Easing inflation numbers and global oil prices are two factors that work in favour of bond prices. It is possible RBI might cut interest rates earlier than expected, which will help bond prices gain further, says Dhawal Dalal of DSP BlackRock Mutual Funds. “RBI is expected to cut interest rates only in the second quarter of 2015. But if oil prices remain where they are and inflation remains under check, it is possible the central bank might cut rates earlier. Therefore, income funds will do better when rates decline,” he adds.

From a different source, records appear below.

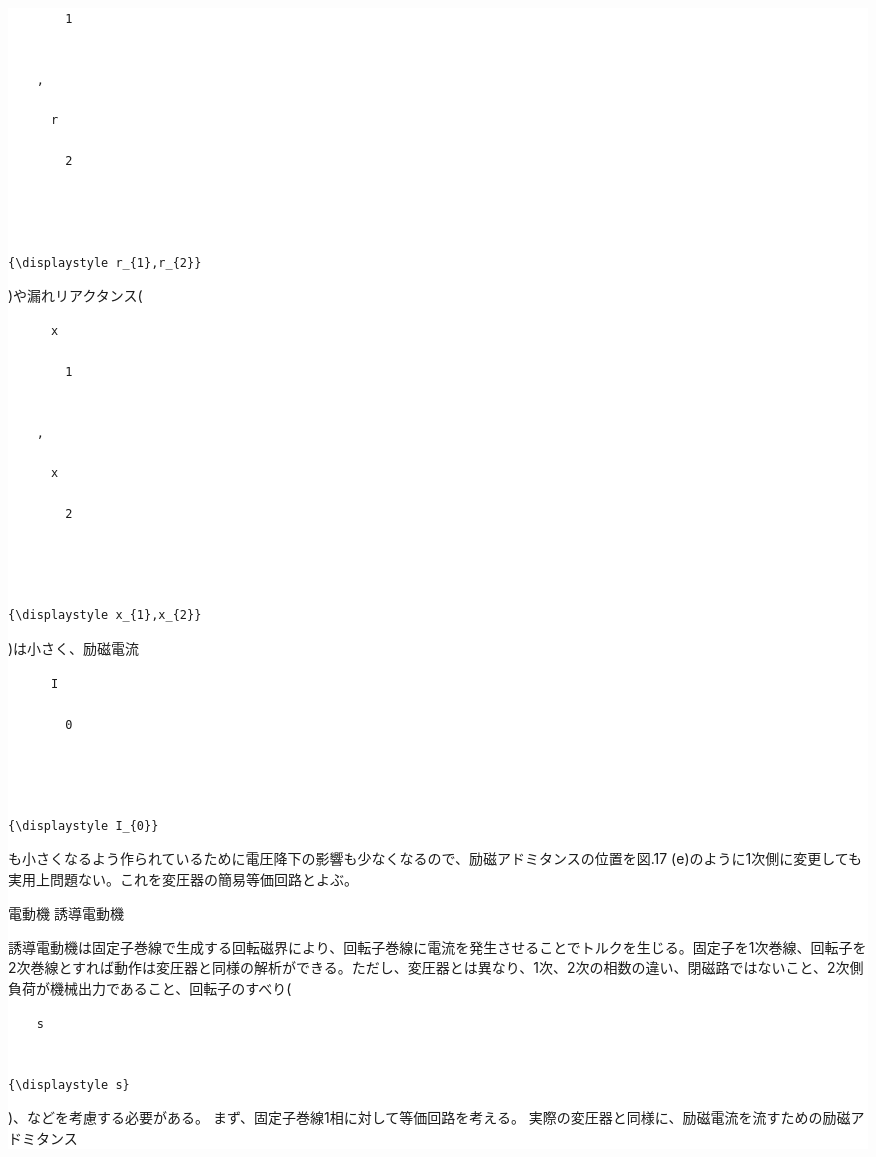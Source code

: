             1
          
        
        ,
        
          r
          
            2
          
        
      
    
    {\displaystyle r_{1},r_{2}}
  
)や漏れリアクタンス(
  
    
      
        
          x
          
            1
          
        
        ,
        
          x
          
            2
          
        
      
    
    {\displaystyle x_{1},x_{2}}
  
)は小さく、励磁電流 
  
    
      
        
          I
          
            0
          
        
      
    
    {\displaystyle I_{0}}
  
 も小さくなるよう作られているために電圧降下の影響も少なくなるので、励磁アドミタンスの位置を図.17 (e)のように1次側に変更しても実用上問題ない。これを変圧器の簡易等価回路とよぶ。

電動機
誘導電動機

誘導電動機は固定子巻線で生成する回転磁界により、回転子巻線に電流を発生させることでトルクを生じる。固定子を1次巻線、回転子を2次巻線とすれば動作は変圧器と同様の解析ができる。ただし、変圧器とは異なり、1次、2次の相数の違い、閉磁路ではないこと、2次側負荷が機械出力であること、回転子のすべり(
  
    
      
        s
      
    
    {\displaystyle s}
  
)、などを考慮する必要がある。
まず、固定子巻線1相に対して等価回路を考える。
実際の変圧器と同様に、励磁電流を流すための励磁アドミタンス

Rahul Goswami, chief investment officer (fixed income), ICICI Prudential AMC, recommends making allocations towards long-duration funds, as fundamentals point to attractive returns in the next two to three years. “We believe both government and corporate bonds are likely to do well on account of improving fundamentals. High-duration funds are at the higher end of the volatility curve in the short term, but have a potential to deliver significant returns over the long-term investment horizon,” he says.

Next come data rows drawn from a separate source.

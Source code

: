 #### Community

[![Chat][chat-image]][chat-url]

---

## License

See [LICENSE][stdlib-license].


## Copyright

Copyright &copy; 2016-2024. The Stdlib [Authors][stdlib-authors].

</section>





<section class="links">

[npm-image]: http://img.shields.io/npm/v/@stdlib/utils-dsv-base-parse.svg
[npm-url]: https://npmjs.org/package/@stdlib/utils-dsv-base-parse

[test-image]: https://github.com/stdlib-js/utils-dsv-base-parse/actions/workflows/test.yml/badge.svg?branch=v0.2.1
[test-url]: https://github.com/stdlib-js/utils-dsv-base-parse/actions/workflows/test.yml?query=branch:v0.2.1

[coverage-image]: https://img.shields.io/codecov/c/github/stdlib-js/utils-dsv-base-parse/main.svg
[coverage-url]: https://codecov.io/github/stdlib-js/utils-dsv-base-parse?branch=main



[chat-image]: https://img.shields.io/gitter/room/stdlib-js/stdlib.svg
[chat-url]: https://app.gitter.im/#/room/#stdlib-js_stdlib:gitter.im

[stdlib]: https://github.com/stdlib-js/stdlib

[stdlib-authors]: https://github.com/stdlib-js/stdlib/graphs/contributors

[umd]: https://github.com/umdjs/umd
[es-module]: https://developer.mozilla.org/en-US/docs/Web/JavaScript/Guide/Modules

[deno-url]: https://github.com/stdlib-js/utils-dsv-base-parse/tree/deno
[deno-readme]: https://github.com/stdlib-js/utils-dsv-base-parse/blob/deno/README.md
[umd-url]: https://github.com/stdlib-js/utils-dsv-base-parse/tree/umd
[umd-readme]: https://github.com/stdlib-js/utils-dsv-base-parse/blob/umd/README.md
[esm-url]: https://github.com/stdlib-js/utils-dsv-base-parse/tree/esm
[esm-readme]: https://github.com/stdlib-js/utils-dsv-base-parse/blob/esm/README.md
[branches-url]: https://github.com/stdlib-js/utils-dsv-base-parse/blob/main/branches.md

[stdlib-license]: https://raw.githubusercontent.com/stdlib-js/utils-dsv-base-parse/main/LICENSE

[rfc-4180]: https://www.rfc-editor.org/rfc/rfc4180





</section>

So far this year, foreign institutional investors have invested $22 billion in Indian bonds. As other markets such as Europe, the US and Japan are facing headwinds, demand for Indian bonds will continue to be strong. And, when the US starts raising interest rates, the yield curve for the two-to-three-year bonds will start rising, says Dalal.

Vidya Bala of FundsIndia says retail investors are better off investing in income funds rather than gilt funds, as the latter are more volatile. “It is better to invest in income funds with average maturity of less than five years, which have a combination of bonds and government securities (G-Secs) and can tweak their average maturity based on interest-rate movements. With income funds, the accrual part will ensure investors continue to generate returns, even in the absence of rate cuts. Also, it will provide an opportunity to gain from a fall in yields in corporate bonds, with a recovery in corporate earnings.”

Dalal agrees income funds give better risk-adjusted returns compared to G-Sec yield funds. As the average maturity of G-Sec funds are higher, they tend to be more volatile.

But Niranjan Risbood, director (fund research), Morningstar India, says from a two-to-three-year perspective, investors can make some allocation to longer-term funds, both income and G-Sec yield funds. “As all macroeconomic factors in India are taken care of, the possibility of inflation rising is low. The only risk is a rise in the interest rate in the US. On the domestic front, if inflation comes under control, the scenario will be one of secular downward movement in interest rates. Similarly, when interest rates are cut, G-Sec yields will also come down,” he says.